*** Records provided
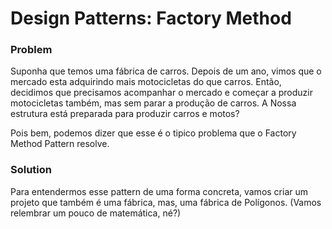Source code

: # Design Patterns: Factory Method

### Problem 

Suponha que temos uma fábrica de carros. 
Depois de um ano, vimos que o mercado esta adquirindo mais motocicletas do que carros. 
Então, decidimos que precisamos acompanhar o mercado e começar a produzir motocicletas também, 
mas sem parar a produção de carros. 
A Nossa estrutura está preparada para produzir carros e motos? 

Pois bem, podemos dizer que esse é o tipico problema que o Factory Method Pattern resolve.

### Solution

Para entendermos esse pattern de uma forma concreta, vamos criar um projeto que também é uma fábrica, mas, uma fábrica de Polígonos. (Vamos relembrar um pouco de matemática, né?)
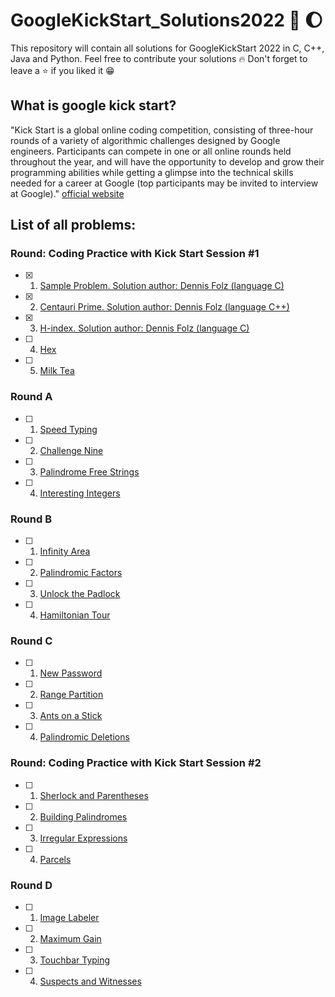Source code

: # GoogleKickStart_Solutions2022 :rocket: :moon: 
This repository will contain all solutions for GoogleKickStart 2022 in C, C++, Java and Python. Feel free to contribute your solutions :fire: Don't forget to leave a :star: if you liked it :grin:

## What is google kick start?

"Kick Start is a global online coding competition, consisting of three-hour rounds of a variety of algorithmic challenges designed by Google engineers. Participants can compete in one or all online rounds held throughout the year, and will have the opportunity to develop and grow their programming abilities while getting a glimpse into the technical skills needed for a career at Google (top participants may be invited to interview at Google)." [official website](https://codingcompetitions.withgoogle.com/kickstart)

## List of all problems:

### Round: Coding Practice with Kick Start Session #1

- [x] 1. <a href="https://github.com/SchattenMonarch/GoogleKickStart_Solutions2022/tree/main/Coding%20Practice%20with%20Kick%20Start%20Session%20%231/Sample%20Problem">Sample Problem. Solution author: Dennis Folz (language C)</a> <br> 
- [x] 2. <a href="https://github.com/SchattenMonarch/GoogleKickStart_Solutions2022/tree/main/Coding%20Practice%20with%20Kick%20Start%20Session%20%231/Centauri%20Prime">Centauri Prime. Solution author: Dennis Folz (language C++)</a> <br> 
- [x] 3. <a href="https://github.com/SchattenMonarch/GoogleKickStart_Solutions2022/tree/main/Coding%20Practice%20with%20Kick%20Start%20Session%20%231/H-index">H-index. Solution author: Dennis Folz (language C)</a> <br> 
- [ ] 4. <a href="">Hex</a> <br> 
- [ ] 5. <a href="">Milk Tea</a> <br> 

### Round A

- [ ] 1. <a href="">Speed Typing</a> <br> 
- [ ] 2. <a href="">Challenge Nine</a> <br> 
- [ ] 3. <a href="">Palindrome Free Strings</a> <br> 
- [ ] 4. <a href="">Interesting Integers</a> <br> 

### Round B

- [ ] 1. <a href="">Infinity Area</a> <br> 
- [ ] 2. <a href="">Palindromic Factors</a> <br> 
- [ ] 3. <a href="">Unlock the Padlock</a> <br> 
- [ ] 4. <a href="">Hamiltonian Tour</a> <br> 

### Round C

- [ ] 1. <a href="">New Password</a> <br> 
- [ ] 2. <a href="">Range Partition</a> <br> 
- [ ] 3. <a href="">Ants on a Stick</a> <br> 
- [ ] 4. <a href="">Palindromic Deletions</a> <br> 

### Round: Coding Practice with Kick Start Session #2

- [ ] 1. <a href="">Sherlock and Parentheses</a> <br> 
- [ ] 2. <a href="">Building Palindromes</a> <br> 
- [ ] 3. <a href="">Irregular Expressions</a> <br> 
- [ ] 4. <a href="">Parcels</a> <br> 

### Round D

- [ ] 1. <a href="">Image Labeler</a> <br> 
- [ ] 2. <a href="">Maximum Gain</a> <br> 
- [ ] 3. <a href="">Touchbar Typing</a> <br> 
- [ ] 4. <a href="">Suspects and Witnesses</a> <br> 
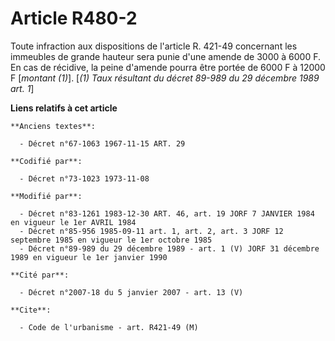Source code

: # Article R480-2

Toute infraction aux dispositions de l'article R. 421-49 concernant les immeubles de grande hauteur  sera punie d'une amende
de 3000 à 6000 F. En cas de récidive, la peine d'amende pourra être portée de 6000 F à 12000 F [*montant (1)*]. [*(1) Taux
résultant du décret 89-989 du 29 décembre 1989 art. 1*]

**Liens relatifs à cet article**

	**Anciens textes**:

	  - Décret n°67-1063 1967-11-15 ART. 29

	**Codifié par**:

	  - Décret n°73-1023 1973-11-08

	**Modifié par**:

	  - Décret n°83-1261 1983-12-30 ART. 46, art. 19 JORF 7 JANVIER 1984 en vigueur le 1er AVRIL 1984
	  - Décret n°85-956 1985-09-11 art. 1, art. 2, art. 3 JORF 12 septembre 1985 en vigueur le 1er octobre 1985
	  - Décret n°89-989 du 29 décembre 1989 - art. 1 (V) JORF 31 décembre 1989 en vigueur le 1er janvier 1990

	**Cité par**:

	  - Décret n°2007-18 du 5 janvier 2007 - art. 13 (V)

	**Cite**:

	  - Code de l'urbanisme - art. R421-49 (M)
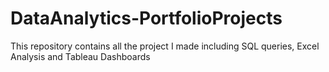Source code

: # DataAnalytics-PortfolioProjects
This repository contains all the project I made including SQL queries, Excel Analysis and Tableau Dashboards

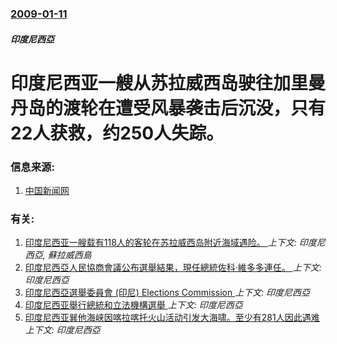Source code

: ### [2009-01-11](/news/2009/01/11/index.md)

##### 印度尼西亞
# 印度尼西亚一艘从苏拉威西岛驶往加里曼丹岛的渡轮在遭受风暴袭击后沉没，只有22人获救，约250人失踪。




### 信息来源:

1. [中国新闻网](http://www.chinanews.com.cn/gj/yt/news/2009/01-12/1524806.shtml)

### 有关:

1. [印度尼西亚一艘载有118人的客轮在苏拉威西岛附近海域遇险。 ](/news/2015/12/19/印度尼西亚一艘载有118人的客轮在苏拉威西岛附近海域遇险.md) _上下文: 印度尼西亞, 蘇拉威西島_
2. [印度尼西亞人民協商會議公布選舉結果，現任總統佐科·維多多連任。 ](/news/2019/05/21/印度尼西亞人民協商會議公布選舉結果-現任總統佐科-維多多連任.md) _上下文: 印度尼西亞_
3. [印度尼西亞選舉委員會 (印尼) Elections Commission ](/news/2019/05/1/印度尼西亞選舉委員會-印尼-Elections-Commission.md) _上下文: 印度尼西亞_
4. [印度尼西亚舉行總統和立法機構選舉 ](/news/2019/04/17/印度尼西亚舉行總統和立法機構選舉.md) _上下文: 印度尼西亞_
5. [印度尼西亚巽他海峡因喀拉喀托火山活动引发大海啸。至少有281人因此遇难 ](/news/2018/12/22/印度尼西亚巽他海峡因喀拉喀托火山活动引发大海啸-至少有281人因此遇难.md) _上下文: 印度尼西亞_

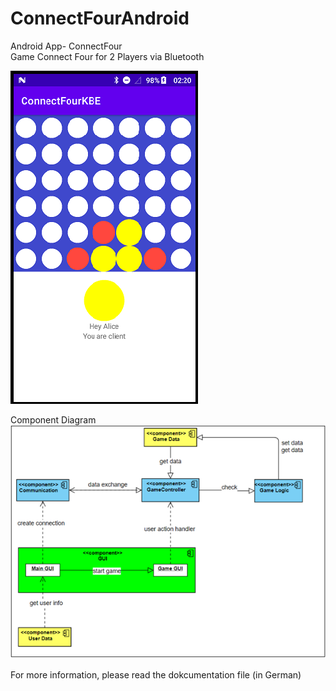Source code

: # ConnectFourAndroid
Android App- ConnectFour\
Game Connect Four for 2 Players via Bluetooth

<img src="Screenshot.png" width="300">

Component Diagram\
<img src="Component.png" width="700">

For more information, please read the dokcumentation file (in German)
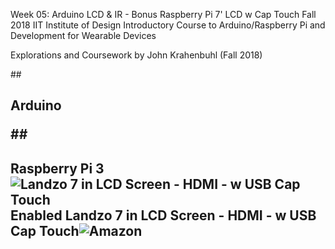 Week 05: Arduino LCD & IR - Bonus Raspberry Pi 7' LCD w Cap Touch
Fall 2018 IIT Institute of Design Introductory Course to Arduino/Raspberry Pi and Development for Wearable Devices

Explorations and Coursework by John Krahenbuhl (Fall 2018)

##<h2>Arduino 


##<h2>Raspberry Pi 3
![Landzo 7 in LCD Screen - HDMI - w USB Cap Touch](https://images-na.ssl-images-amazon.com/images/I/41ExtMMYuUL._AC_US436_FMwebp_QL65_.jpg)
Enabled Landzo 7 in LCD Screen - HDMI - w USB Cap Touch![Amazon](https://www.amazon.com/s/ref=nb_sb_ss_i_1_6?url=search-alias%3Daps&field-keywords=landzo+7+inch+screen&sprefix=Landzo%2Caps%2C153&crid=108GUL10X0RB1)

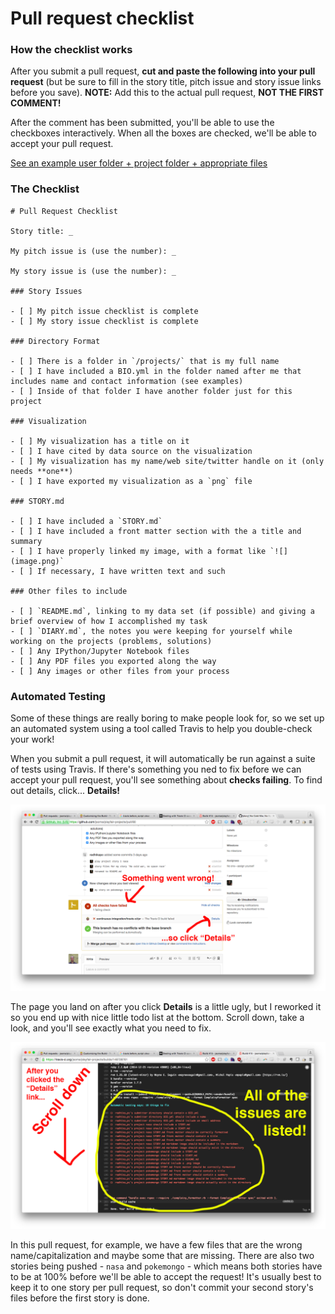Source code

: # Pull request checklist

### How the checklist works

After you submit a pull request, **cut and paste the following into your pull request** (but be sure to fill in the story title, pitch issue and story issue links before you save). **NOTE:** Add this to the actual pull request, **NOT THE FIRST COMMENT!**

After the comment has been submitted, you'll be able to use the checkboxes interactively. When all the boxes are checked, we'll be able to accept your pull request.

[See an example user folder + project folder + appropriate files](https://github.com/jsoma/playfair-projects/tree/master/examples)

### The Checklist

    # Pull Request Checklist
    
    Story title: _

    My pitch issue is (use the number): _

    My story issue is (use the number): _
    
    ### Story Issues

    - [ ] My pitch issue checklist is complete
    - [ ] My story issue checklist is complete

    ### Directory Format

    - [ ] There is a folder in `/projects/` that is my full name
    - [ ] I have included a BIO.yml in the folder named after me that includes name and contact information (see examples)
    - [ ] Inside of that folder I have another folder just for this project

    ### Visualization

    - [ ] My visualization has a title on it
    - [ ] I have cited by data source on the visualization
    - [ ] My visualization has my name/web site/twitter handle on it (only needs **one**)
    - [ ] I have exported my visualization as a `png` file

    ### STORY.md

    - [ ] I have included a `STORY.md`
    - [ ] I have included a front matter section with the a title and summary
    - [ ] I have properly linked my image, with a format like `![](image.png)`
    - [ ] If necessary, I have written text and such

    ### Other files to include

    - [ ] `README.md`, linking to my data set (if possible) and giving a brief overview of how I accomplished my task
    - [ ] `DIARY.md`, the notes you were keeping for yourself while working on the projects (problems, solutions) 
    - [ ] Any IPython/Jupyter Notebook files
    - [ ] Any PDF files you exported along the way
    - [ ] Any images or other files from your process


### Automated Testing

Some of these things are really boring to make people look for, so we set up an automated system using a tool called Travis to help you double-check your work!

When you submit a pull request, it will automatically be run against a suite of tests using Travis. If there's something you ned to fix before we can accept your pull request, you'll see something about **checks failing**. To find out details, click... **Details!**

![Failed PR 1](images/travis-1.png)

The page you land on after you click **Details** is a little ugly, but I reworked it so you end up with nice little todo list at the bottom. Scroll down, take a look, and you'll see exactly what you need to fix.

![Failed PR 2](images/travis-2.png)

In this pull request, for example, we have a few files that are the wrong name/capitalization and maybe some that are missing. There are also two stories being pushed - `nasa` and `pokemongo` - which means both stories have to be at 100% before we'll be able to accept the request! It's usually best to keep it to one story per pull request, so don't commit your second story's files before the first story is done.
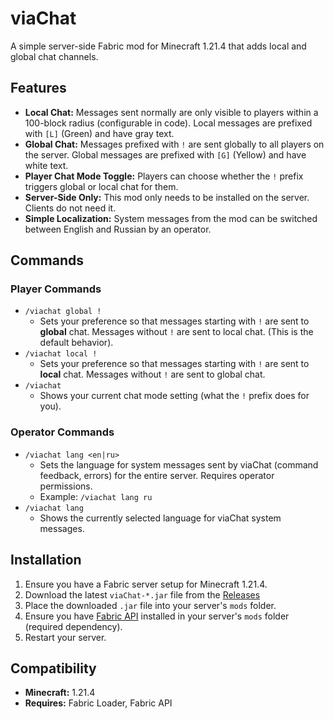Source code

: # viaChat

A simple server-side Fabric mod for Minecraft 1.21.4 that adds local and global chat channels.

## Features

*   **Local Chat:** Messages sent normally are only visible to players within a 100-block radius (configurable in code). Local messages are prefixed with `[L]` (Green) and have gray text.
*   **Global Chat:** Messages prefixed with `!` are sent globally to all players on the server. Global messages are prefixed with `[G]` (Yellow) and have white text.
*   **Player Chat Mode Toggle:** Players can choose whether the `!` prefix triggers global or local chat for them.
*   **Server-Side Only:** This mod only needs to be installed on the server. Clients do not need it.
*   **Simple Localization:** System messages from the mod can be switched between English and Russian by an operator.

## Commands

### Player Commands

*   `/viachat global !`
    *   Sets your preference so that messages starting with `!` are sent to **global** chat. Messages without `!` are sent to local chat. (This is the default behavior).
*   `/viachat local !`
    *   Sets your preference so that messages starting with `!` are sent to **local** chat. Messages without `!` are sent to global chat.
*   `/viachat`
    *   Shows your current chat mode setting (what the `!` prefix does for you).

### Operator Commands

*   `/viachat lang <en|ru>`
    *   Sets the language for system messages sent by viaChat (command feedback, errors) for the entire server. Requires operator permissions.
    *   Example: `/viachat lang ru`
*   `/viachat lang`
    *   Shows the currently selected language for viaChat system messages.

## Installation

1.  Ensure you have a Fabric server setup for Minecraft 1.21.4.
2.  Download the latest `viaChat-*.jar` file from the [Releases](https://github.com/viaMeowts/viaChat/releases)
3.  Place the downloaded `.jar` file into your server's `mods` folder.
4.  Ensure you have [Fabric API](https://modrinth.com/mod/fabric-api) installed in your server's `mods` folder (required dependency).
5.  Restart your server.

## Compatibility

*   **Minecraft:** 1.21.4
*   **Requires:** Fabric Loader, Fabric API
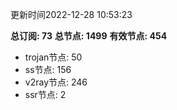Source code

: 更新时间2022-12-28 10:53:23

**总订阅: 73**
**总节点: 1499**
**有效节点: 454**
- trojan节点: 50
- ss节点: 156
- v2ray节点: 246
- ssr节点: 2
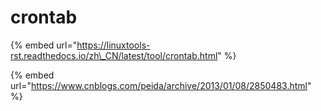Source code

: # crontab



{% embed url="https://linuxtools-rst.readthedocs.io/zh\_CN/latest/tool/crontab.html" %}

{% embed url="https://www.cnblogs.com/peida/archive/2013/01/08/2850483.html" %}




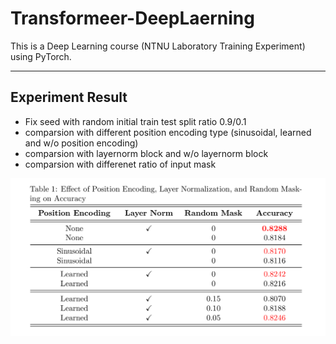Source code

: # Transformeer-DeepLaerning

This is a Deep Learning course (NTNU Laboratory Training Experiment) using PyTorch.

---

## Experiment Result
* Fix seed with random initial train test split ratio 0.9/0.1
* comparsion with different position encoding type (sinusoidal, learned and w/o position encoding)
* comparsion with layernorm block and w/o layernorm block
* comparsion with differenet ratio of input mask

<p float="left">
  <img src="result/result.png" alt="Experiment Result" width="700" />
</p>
******
:: Task ::
Where a line in the records above contains the word "repository", copy that line.

:: Finished task ::
This repository will contain all solutions for GoogleKickStart 2022 in C, C++, Java and Python. Feel free to contribute your solutions :fire: Don't forget to leave a :star: if you liked it :grin:
This repository contains all the project I made including SQL queries, Excel Analysis and Tableau Dashboards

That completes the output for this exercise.